The Good, the Bad and the Ugly: Filling Budget Gaps in Medicaid

With the opening of state legislative sessions, we are beginning to see how states are proposing to deal with ongoing shortfalls in state revenues coupled with the loss of additional federal financial support for Medicaid from the American Recovery and Reinvestment Act (ARRA). There is no dispute that states will continue to face difficult budget challenges for a while longer until the economy fully recovers. But we also know that the pendulum will swing back to better economic times. In the meantime, state leaders, program administrators and stakeholders must work together to identify smart, alternative ways to reduce costs that don’t take the short-sighted approach of cutting coverage for low-income families struggling to pay their bills and seniors fighting to stay in their homes.

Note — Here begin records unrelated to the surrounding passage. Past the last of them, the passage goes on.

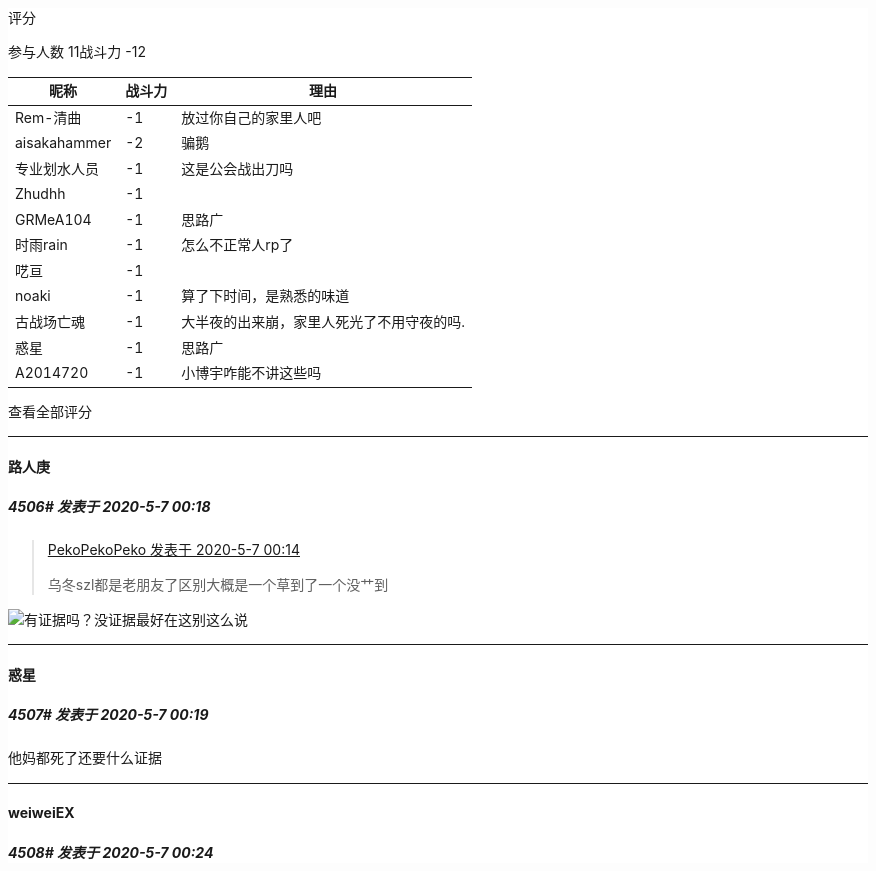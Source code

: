评分


 参与人数 11战斗力 -12

|昵称|战斗力|理由|
|----|---|---|
| Rem-清曲|-1|放过你自己的家里人吧|
| aisakahammer|-2|骗鹅|
| 专业划水人员|-1|这是公会战出刀吗|
| Zhudhh|-1||
| GRMeA104|-1|思路广|
| 时雨rain|-1|怎么不正常人rp了|
| 呓亘|-1||
| noaki|-1|算了下时间，是熟悉的味道|
| 古战场亡魂|-1|大半夜的出来崩，家里人死光了不用守夜的吗.|
| 惑星|-1|思路广|
| A2014720|-1|小博宇咋能不讲这些吗|


查看全部评分


*****

####  路人庚  
##### 4506#       发表于 2020-5-7 00:18


<blockquote><a href="httphttps://bbs.saraba1st.com/2b/forum.php?mod=redirect&amp;goto=findpost&amp;pid=47326926&amp;ptid=1929631" target="_blank">PekoPekoPeko 发表于 2020-5-7 00:14</a>

乌冬szl都是老朋友了区别大概是一个草到了一个没艹到</blockquote>
<img src="https://static.saraba1st.com/image/smiley/face2017/067.png" referrerpolicy="no-referrer">有证据吗？没证据最好在这别这么说


*****

####  惑星  
##### 4507#       发表于 2020-5-7 00:19


他妈都死了还要什么证据


*****

####  weiweiEX  
##### 4508#       发表于 2020-5-7 00:24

The stability provisions requiring states to hold steady in their coverage levels and enrollment and renewal procedures in Medicaid and CHIP will continue past the expiration of ARRA thanks to the Affordable Care Act (ACA).  However, states still have broad flexibility over key areas of their Medicaid programs, from delivery systems to payment rates to the extent to which they offer optional benefits.  When using this flexibility, states can make some good or bad choices.

In considering their choices, states should work with stakeholders to take a balanced approach to their budget shortfalls by looking at both revenue and reductions in costs. For example, Colorado Governor Ritter worked with health care providers to enact the Healthcare Affordability Act in 2009 to expand coverage while the state dealt in other ways with its budget crisis. Consider also the effort in Kentucky to rein in Medicaid costs without cutting coverage or provider rates. Governor Beshear has proposed a Medicaid rebalancing plan that builds on savings attained through actions including not paying hospitals for hospital-acquired infections or errors and stepping up efforts to stop waste and detect fraud and abuse. The plan going forward includes adopting better ways to pay providers based on performance and to manage radiology costs.

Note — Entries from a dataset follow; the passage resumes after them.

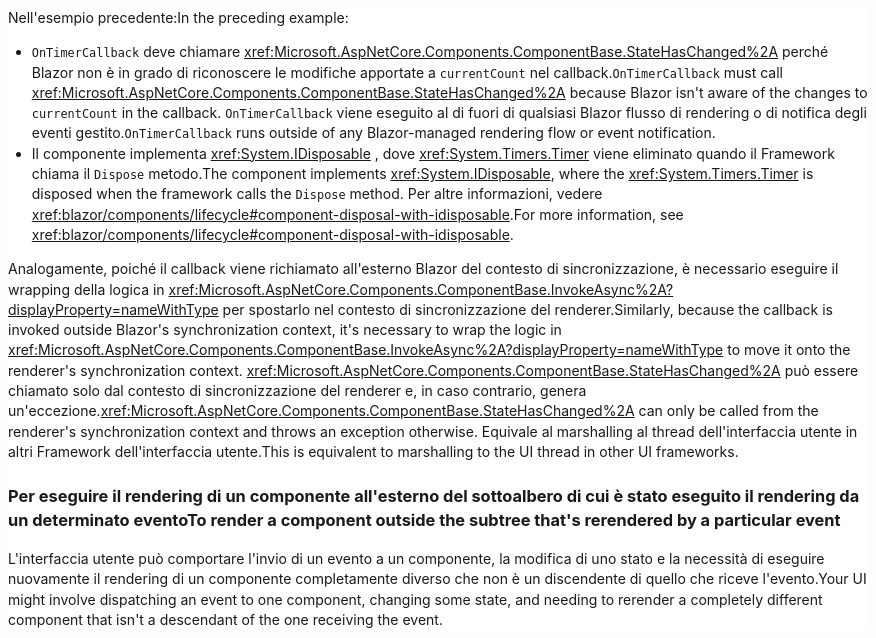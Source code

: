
 ```razor
```

<span data-ttu-id="b1ab2-146">Nell'esempio precedente:</span><span class="sxs-lookup"><span data-stu-id="b1ab2-146">In the preceding example:</span></span>

* <span data-ttu-id="b1ab2-147">`OnTimerCallback` deve chiamare <xref:Microsoft.AspNetCore.Components.ComponentBase.StateHasChanged%2A> perché Blazor non è in grado di riconoscere le modifiche apportate a `currentCount` nel callback.</span><span class="sxs-lookup"><span data-stu-id="b1ab2-147">`OnTimerCallback` must call <xref:Microsoft.AspNetCore.Components.ComponentBase.StateHasChanged%2A> because Blazor isn't aware of the changes to `currentCount` in the callback.</span></span> <span data-ttu-id="b1ab2-148">`OnTimerCallback` viene eseguito al di fuori di qualsiasi Blazor flusso di rendering o di notifica degli eventi gestito.</span><span class="sxs-lookup"><span data-stu-id="b1ab2-148">`OnTimerCallback` runs outside of any Blazor-managed rendering flow or event notification.</span></span>
* <span data-ttu-id="b1ab2-149">Il componente implementa <xref:System.IDisposable> , dove <xref:System.Timers.Timer> viene eliminato quando il Framework chiama il `Dispose` metodo.</span><span class="sxs-lookup"><span data-stu-id="b1ab2-149">The component implements <xref:System.IDisposable>, where the <xref:System.Timers.Timer> is disposed when the framework calls the `Dispose` method.</span></span> <span data-ttu-id="b1ab2-150">Per altre informazioni, vedere <xref:blazor/components/lifecycle#component-disposal-with-idisposable>.</span><span class="sxs-lookup"><span data-stu-id="b1ab2-150">For more information, see <xref:blazor/components/lifecycle#component-disposal-with-idisposable>.</span></span>

<span data-ttu-id="b1ab2-151">Analogamente, poiché il callback viene richiamato all'esterno Blazor del contesto di sincronizzazione, è necessario eseguire il wrapping della logica in <xref:Microsoft.AspNetCore.Components.ComponentBase.InvokeAsync%2A?displayProperty=nameWithType> per spostarlo nel contesto di sincronizzazione del renderer.</span><span class="sxs-lookup"><span data-stu-id="b1ab2-151">Similarly, because the callback is invoked outside Blazor's synchronization context, it's necessary to wrap the logic in <xref:Microsoft.AspNetCore.Components.ComponentBase.InvokeAsync%2A?displayProperty=nameWithType> to move it onto the renderer's synchronization context.</span></span> <span data-ttu-id="b1ab2-152"><xref:Microsoft.AspNetCore.Components.ComponentBase.StateHasChanged%2A> può essere chiamato solo dal contesto di sincronizzazione del renderer e, in caso contrario, genera un'eccezione.</span><span class="sxs-lookup"><span data-stu-id="b1ab2-152"><xref:Microsoft.AspNetCore.Components.ComponentBase.StateHasChanged%2A> can only be called from the renderer's synchronization context and throws an exception otherwise.</span></span> <span data-ttu-id="b1ab2-153">Equivale al marshalling al thread dell'interfaccia utente in altri Framework dell'interfaccia utente.</span><span class="sxs-lookup"><span data-stu-id="b1ab2-153">This is equivalent to marshalling to the UI thread in other UI frameworks.</span></span>

### <a name="to-render-a-component-outside-the-subtree-thats-rerendered-by-a-particular-event"></a><span data-ttu-id="b1ab2-154">Per eseguire il rendering di un componente all'esterno del sottoalbero di cui è stato eseguito il rendering da un determinato evento</span><span class="sxs-lookup"><span data-stu-id="b1ab2-154">To render a component outside the subtree that's rerendered by a particular event</span></span>

<span data-ttu-id="b1ab2-155">L'interfaccia utente può comportare l'invio di un evento a un componente, la modifica di uno stato e la necessità di eseguire nuovamente il rendering di un componente completamente diverso che non è un discendente di quello che riceve l'evento.</span><span class="sxs-lookup"><span data-stu-id="b1ab2-155">Your UI might involve dispatching an event to one component, changing some state, and needing to rerender a completely different component that isn't a descendant of the one receiving the event.</span></span>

States also are making progress by focusing on delivering services in ways that are not only more cost-effective but also result in better outcomes. By supporting home- and community-based services that seniors prefer over nursing homes, states can find significant savings and the ACA provides incentives for them to do so. By promoting the management of chronic health conditions, hospitalizations can be prevented and those suffering from asthma, diabetes or heart disease have better quality of life. And by focusing on continuity of coverage and care, states can avoid spikes in hospitalizations and other costs often seen after children experience gaps in coverage.

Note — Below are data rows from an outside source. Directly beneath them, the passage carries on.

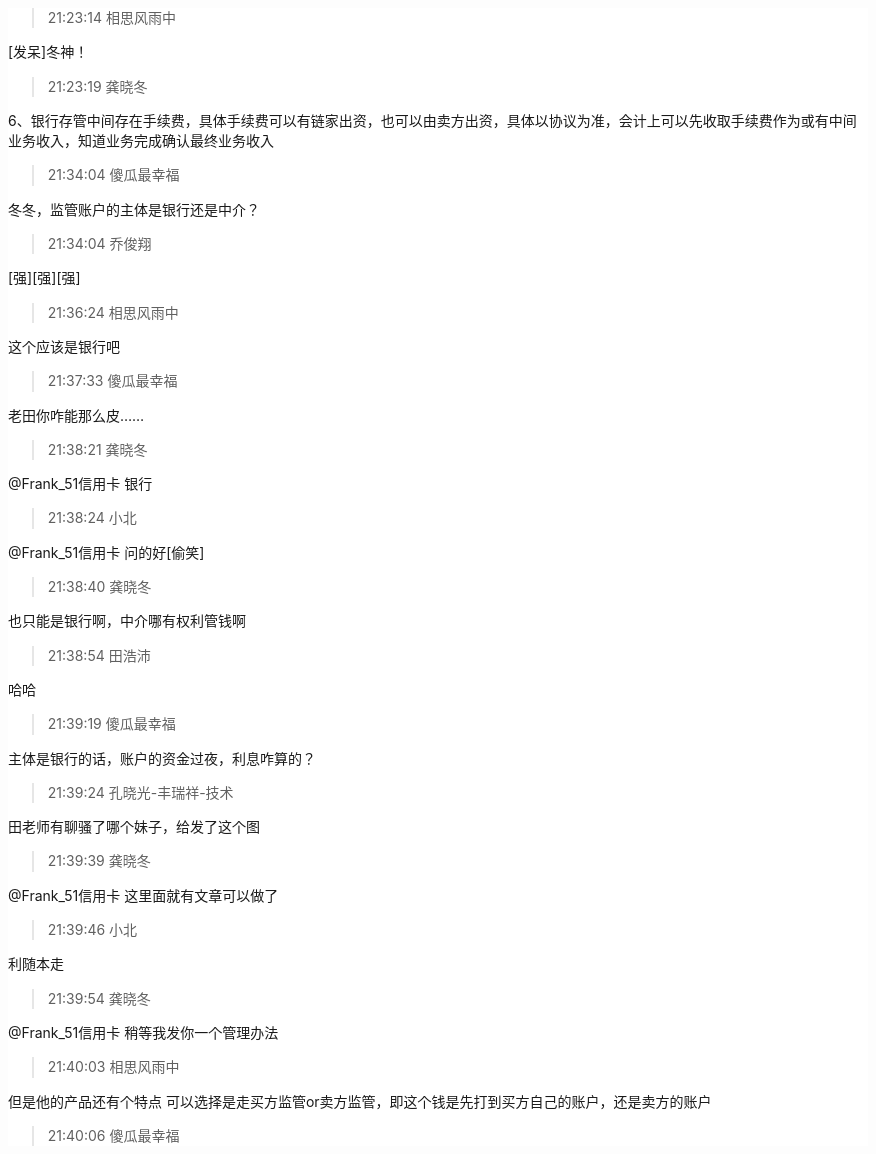 > 21:23:14  相思风雨中  
   
[发呆]冬神！  
   
> 21:23:19  龚晓冬  
   
6、银行存管中间存在手续费，具体手续费可以有链家出资，也可以由卖方出资，具体以协议为准，会计上可以先收取手续费作为或有中间业务收入，知道业务完成确认最终业务收入  
   
> 21:34:04  傻瓜最幸福  
   
冬冬，监管账户的主体是银行还是中介？  
   
> 21:34:04  乔俊翔  
   
[强][强][强]  
   
> 21:36:24  相思风雨中  
   
这个应该是银行吧  
   
> 21:37:33  傻瓜最幸福  
   
老田你咋能那么皮……  
   
> 21:38:21  龚晓冬  
   
@Frank_51信用卡 银行  
   
> 21:38:24  小北  
   
@Frank_51信用卡 问的好[偷笑]  
   
> 21:38:40  龚晓冬  
   
也只能是银行啊，中介哪有权利管钱啊  
   
> 21:38:54  田浩沛  
   
哈哈  
   
> 21:39:19  傻瓜最幸福  
   
主体是银行的话，账户的资金过夜，利息咋算的？  
   
> 21:39:24  孔晓光-丰瑞祥-技术  
   
田老师有聊骚了哪个妹子，给发了这个图  
   
> 21:39:39  龚晓冬  
   
@Frank_51信用卡 这里面就有文章可以做了  
   
> 21:39:46  小北  
   
利随本走  
   
> 21:39:54  龚晓冬  
   
@Frank_51信用卡 稍等我发你一个管理办法  
   
> 21:40:03  相思风雨中  
   
但是他的产品还有个特点 可以选择是走买方监管or卖方监管，即这个钱是先打到买方自己的账户，还是卖方的账户  
   
> 21:40:06  傻瓜最幸福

It’s true that states could see immediate savings by taking away essential services, such as Arizona did in eliminating coverage for transplants, but what’s the long-term human impact of such decisions? South Carolina should stop and consider that before following through on its plan to no longer pay for hospice services that support terminally-ill patients (and their families) during their final days of life.

Other disconcerting proposals are cropping up now that budget sessions are in swing, For example, proposed cuts in California would take vision services away from children in CHIP and end critical daily health support for frail seniors trying to stay in their own homes rather than move to a nursing facility. California also is proposing a 10% cut in reimbursement to doctors and nursing homes, which not only impacts access to services but also perpetuates cost-shifting – the practice of making up the difference between Medicaid payments and the actual cost of services by increasing charges to private insurance. Cost-shifting promotes an endless sequence of escalating insurance rates that results in coverage for fewer people. At some point, we have to stop this vicious cycle.

The actions of states like Colorado and Kentucky prove there are good ways to respond to state budget challenges. Why would we want to choose bad ways of filling these budgets gaps when good solutions exist? And going to the extreme, as Arizona has proposed in seeking a waiver to eliminate coverage for 280,000 adults?  Well, you decide if ugly is a strong enough term to describe that plan of action.

Tricia Brooks is a Research Professor at the Center for Children and Families (CCF), part of the McCourt School of Public Policy at Georgetown University.